本実施形態の水熱処理装置100は、処理水32を処理装置本体1の下方の貯留タンク2に排出した(ステップST4:図6)においても、圧縮脱水を受けた有機性汚泥31に回転遠心力を付与して、液状成分を脱水分離し(ステップST5:図7)、その後に、圧縮力を解放する。有機性汚泥31にピストン12により圧縮力を付与して脱水を図る場合、圧縮の程度は、有機性汚泥31に含まれる固形分の割合や物性等により定まり、圧縮による脱水を経ても有機性汚泥31には液状成分が残り得る。しかしながら、本実施形態の水熱処理装置100によれば、圧縮脱水後の有機性汚泥31に残存していた液状成分を、有機性汚泥31に遠心力を付与して脱水分離するので、その分だけ、脱水ケーキの含水率をより一層低減できる。しかも、本実施形態の水熱処理装置100によれば、遠心力による液状成分(処理水32)の脱水分離についても、これを亜臨界雰囲気下の高圧環境にて実行するので、液状成分の見かけ上の粘度低下により、有機性汚泥31からの液状成分の遠心脱水を促進でき、更なる含水率の低減を図ることができる。
本実施形態の水熱処理装置100は、処理水32を処理装置本体1の下方の貯留タンク2に排出するに当たり(ステップST4:図6)、貯留タンク2の内部を加圧して処理装置本体1の亜臨界雰囲気と等圧化を図る。よって、本実施形態の水熱処理装置100によれば、処理装置本体1の底部に貯まった処理水32を、その自重により、支障なく貯留タンク2に排出できると共に、この有機性汚泥31の排出の際は元より、処理装置本体1からの処理水32の排出の後にあっても、処理装置本体1の内部をより確実に亜臨界雰囲気のままとでき、処理装置本体1の降圧を招かない。この結果、本実施形態の水熱処理装置100によれば、有機性汚泥31に残存している液状成分の遠心分離による脱水の実効性と、その後の減圧による蒸発脱水の実効性とを、共に高めることができる。
本実施形態の水熱処理装置100は、貯留タンク2に水蒸気供給機器群200から亜臨界状態の水蒸気を導入してタンク加圧を図るので、貯留タンクを容易に処理装置本体1と等圧化できる。
本発明は、上述の実施形態に限られるものではなく、その趣旨を逸脱しない範囲において種々の構成で実現することができる。例えば、発明の概要の欄に記載した各形態中の技術的特徴に対応する実施形態の技術的特徴は、上述の課題の一部又は全部を解決するために、或いは、上述の効果の一部又は全部を達成するために、適宜、差し替えや、組み合わせを行うことが可能である。また、その技術的特徴が本明細書中に必須なものとして説明されていなければ、適宜、削除することが可能である。
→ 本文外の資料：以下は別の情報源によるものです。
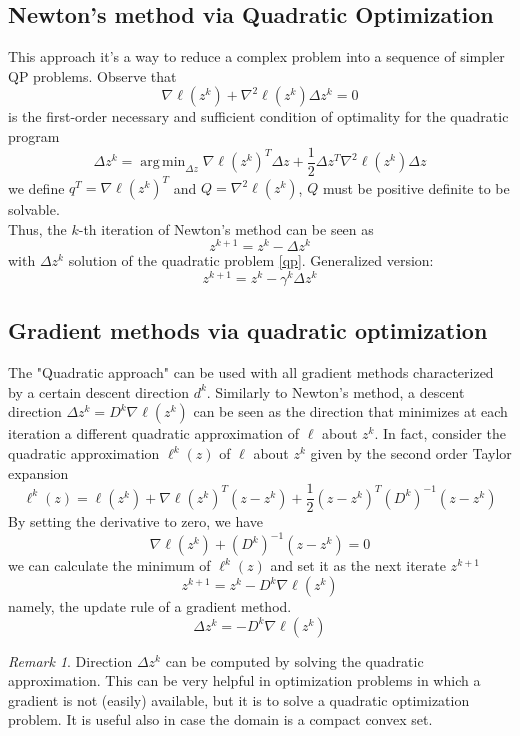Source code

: \documentclass[openany]{book}
\DeclareMathOperator*{\argmin}{arg\,min}  %
\theoremstyle{definition}
\theoremstyle{remark}
\newtheorem*{remark}{Remark}
\begin{document}
\subsection{Newton's method via Quadratic Optimization}
This approach it's a way to reduce a complex problem into a sequence of simpler QP problems.
Observe that 
\[
    \nabla\ell(z^k) +\nabla^2\ell(z^k)\Delta z^k = 0
\]
is the first-order necessary and sufficient condition of optimality for the quadratic program 
\begin{equation}
    \label{qp}
    \Delta z^k = \argmin_{\Delta z}\nabla\ell(z^k)^T \Delta z+\displaystyle\frac{1}{2}\Delta z^T\nabla^2\ell(z^k)\Delta z
\end{equation}
we define $q^T = \nabla\ell(z^k)^T$ and $Q = \nabla^2\ell(z^k)$, $Q$ must be positive definite to be solvable.\\
Thus, the $k$-th iteration of Newton's method can be seen as 
\[
    z^{k+1} = z^k-\Delta z^k
\]
with $\Delta z^k$ solution of the quadratic problem \eqref{qp}. Generalized version: 
\[
    z^{k+1} = z^k - \gamma^k \Delta z^k
\]

\subsection{Gradient methods via quadratic optimization}
The "Quadratic approach" can be used with all gradient methods characterized by a certain descent direction $d^k$.
Similarly to Newton's method, a descent direction $\Delta z^k=D^k\nabla\ell(z^k)$ can be seen as the direction that minimizes at each iteration a different quadratic approximation of $\ell$ about $z^k$. 
In fact, consider the quadratic approximation $\ell^k(z)$ of $ \ell$ about $z^k$ given by the second order Taylor expansion
\[
    \ell^k(z) = \ell(z^k)+\nabla\ell(z^k)^T(z-z^k)+\displaystyle\frac{1}{2}(z-z^k)^T(D^k)^{-1}(z-z^k)
\]
By setting the derivative to zero, we have 
\[
    \nabla\ell(z^k)+(D^k)^{-1}(z-z^k)=0
\]
we can calculate the minimum of $\ell^k(z)$ and set it as the next iterate $z^{k+1}$
\[
    z^{k+1} = z^k - D^k\nabla\ell(z^k)
\]
namely, the update rule of a gradient method.
\[
    \Delta z^k = -D^k\nabla\ell(z^k)
\]
\begin{remark}
    Direction $\Delta z^k$ can be computed by solving the quadratic approximation. This can be very
    helpful in optimization problems in which a gradient is not (easily) available, but it is to solve a quadratic
    optimization problem. It is useful also in case the domain is a compact convex set.
\end{remark}
\end{document}
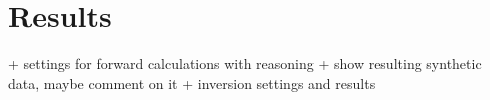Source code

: \section{Results}\label{section:Results}
+ settings for forward calculations with reasoning
+ show resulting synthetic data, maybe comment on it
+ inversion settings and results



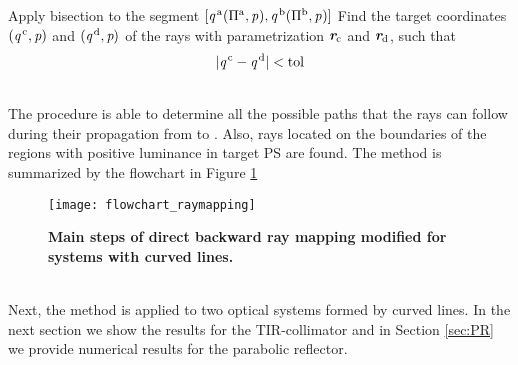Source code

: \begin{algorithm}
\begin{algorithmic}[1]
\EndIf
\Else 
\State Apply bisection to the segment $[\textit{q}^{\,\textrm{a}}(\Pi^\textrm{a}, \textit{p}_{\textrm{} \textit{}}), \textit{q}^{\,\textrm{b}}(\Pi^\textrm{b}, \textit{p}_{\textrm{} \textit{}})]$
\State Find the target coordinates $(\textit{q}^{\,\textrm{c}},\textit{p})$ and $(\textit{q}^{\,\textrm{d}},\textit{p})$ of the rays with parame\-trization $\textit{\textbf{r}}_{\textrm{c}}$ and $\textit{\textbf{r}}_{\textrm{d}}$, such that $$|\textit{q}^{\,\textrm{c}}-\textit{q}^{\,\textrm{d}}|<\textrm{tol}$$
\If {$\lineaj\neq \nline$}
\State{}
\EndIf 
\State{}
\EndIf
\EndProcedure
\end{algorithmic}
\end{algorithm}
\\ \indent The procedure is able to determine all the possible paths that the rays can follow during their propagation from  to . Also, rays located on the boundaries of the regions with positive luminance in target PS  are found.
The method is summarized by the flowchart in Figure \ref{fig:flowchart_raymapping}
\begin{figure}[t]
  \begin{center}
  \texttt{[image: flowchart\_raymapping]}
  \end{center}
  \caption{\textbf{Main steps of direct backward ray mapping modified for systems with curved lines.}}
\label{fig:flowchart_raymapping}
 \end{figure}
\\ \indent
Next, the method is applied to two optical systems formed by curved lines. In the next section we show the results for the TIR-collimator and in Section \ref{sec:PR} we provide numerical results for the parabolic reflector.
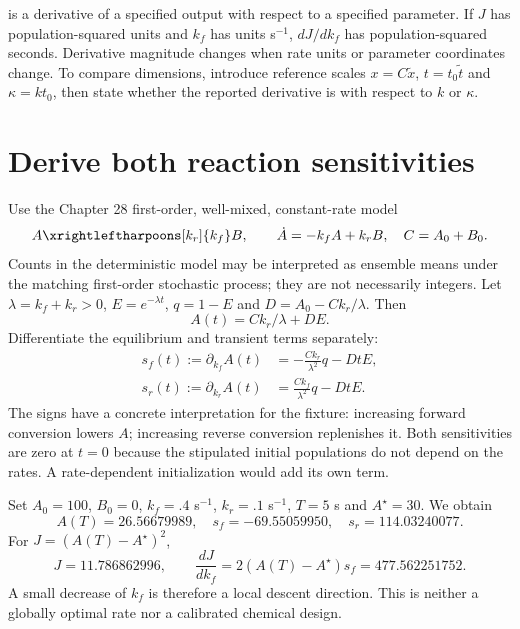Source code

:  is a derivative of a specified output with respect to a specified
parameter. If $J$ has population-squared units and $k_f$ has units s$^{-1}$,
$dJ/dk_f$ has population-squared seconds. Derivative magnitude changes when rate
units or parameter coordinates change. To compare dimensions, introduce reference
scales $x=C\tilde x$, $t=t_0\tilde t$ and $\kappa=k t_0$, then state whether
the reported derivative is with respect to $k$ or $\kappa$.

\section{Derive both reaction sensitivities}
Use the Chapter 28 first-order, well-mixed, constant-rate model
\[
 A\xrightleftharpoons[k_r]{k_f}B,\qquad
 \dot A=-k_f A+k_r B,\quad C=A_0+B_0.
\]
Counts in the deterministic model may be interpreted as ensemble means under
the matching first-order stochastic process; they are not necessarily integers.
Let $\lambda=k_f+k_r>0$, $E=e^{-\lambda t}$,
$q=1-E$ and $D=A_0-Ck_r/\lambda$. Then
\[
 A(t)=Ck_r/\lambda+D E.
\]
Differentiate the equilibrium and transient terms separately:
\begin{align}
 s_f(t):=\partial_{k_f}A(t)&=-\frac{Ck_r}{\lambda^2}q-DtE,\\
 s_r(t):=\partial_{k_r}A(t)&=\frac{Ck_f}{\lambda^2}q-DtE.
\end{align}
The signs have a concrete interpretation for the fixture: increasing forward
conversion lowers $A$; increasing reverse conversion replenishes it.
Both sensitivities are zero at $t=0$ because the stipulated initial populations
do not depend on the rates. A rate-dependent initialization would add its own term.

Set $A_0=100$, $B_0=0$, $k_f=.4$ s$^{-1}$, $k_r=.1$ s$^{-1}$,
$T=5$ s and $A^\star=30$. We obtain
\[
 A(T)=26.56679989,\quad s_f=-69.55059950,\quad s_r=114.03240077.
\]
For $J=(A(T)-A^\star)^2$,
\[
 J=11.786862996,\qquad
 \frac{dJ}{dk_f}=2(A(T)-A^\star)s_f=477.562251752.
\]
A small decrease of $k_f$ is therefore a local descent direction. This is neither
a globally optimal rate nor a calibrated chemical design.


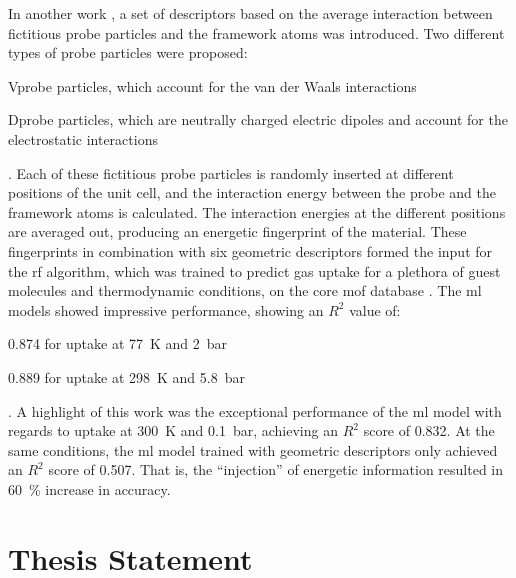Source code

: In another work \parencite{generic}, a set of descriptors based on the average
interaction between fictitious probe particles and the
framework atoms was introduced. Two different types of probe particles were
proposed:
\begin{enumerate*}[label=\roman*).]
	\item Vprobe particles, which account for the van der Waals
		interactions
	\item Dprobe particles, which are neutrally charged electric dipoles and
		account for the electrostatic interactions
\end{enumerate*}.
Each of these fictitious probe particles is randomly inserted at different
positions of the unit cell, and the interaction energy between
the probe and the framework atoms is calculated. The interaction energies at the
different positions are averaged out, producing an energetic
fingerprint of the material. These fingerprints in
combination with six geometric descriptors formed the input for the
\gls{rf} algorithm, which was trained to predict gas
uptake for a plethora of guest molecules
and thermodynamic conditions, on the
\gls{core} \gls{mof} database \parencite{chong47}. The
\gls{ml} models showed impressive performance, showing an $R^2$ value of:
\begin{enumerate*}[label=\roman*).]
	\item \num{0.874} for  uptake at \SI{77}{\kelvin} and \SI{2}{\bar}
	\item \num{0.889} for  uptake at \SI{298}{\kelvin} and
		\SI{5.8}{\bar}
\end{enumerate*}.
A highlight of this work was the exceptional performance of the \gls{ml} model
with regards to  uptake at \SI{300}{\kelvin} and \SI{0.1}{\bar},
achieving an $R^2$ score of \num{0.832}. At the same conditions, the \gls{ml}
model trained with geometric descriptors only achieved an $R^2$ score of
\num{0.507}. That is, the ``injection'' of energetic information resulted in
\SI{60}{\percent} increase in accuracy.

\section{Thesis Statement}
上記した実施形態の水熱処理装置100では、圧縮脱水を受けた有機性汚泥31に回転遠心力を付与して液状成分を脱水分離するが(再脱水工程:ステップST5:図7)、この再脱水工程を省略して、ステップST4の亜臨界中脱液工程に続いてステップST6の圧縮力の解除工程を行うようにしてもよい。こうしても、圧縮脱水済みの有機性汚泥31を、その表面積の増大下で減圧蒸発に処すことができるので、含水率低減を図ることができる。
上記した本実施形態の水熱処理装置100では、貯留タンク2の加圧を亜臨界状態の水蒸気導入により図るようにしたが、高圧空気を貯留タンク2に導入してタンク加圧を図るようにしてもよい。
上記した本実施形態の水熱処理装置100では、圧縮力の解除工程(ステップST6)において、ピストン12の後退スライドを行ったが、この後退スライドに加え、脱水管11の揺動を起こすようにしてもよい。つまり、まずは既述したようにピストン12を圧縮解除位置まで後退スライドさせ、このピストン位置において、回転スライド機構9によりシャフト10を正逆回転させる。こうすると、ピストン12を圧縮解除位置に位置させたまま、脱水管11は、ピストン12と共に正逆回転して揺動するので、ピストン12の後退スライドにより圧縮形状を崩した有機性汚泥31は、脱水管11において攪拌されて形状がより崩れるので、表面積は更に拡大する。この際、処理装置本体1は、亜臨界雰囲気のままであるので、圧縮力の解除工程に続く脱気工程(ステップST7)での減圧脱水は、より一層促進される。よって、圧縮力の解除工程において、ピストン12の後退スライドに加え、脱水管11の揺動を起こす実施形態によれば、含水率をより一層、且つ確実に低減できる。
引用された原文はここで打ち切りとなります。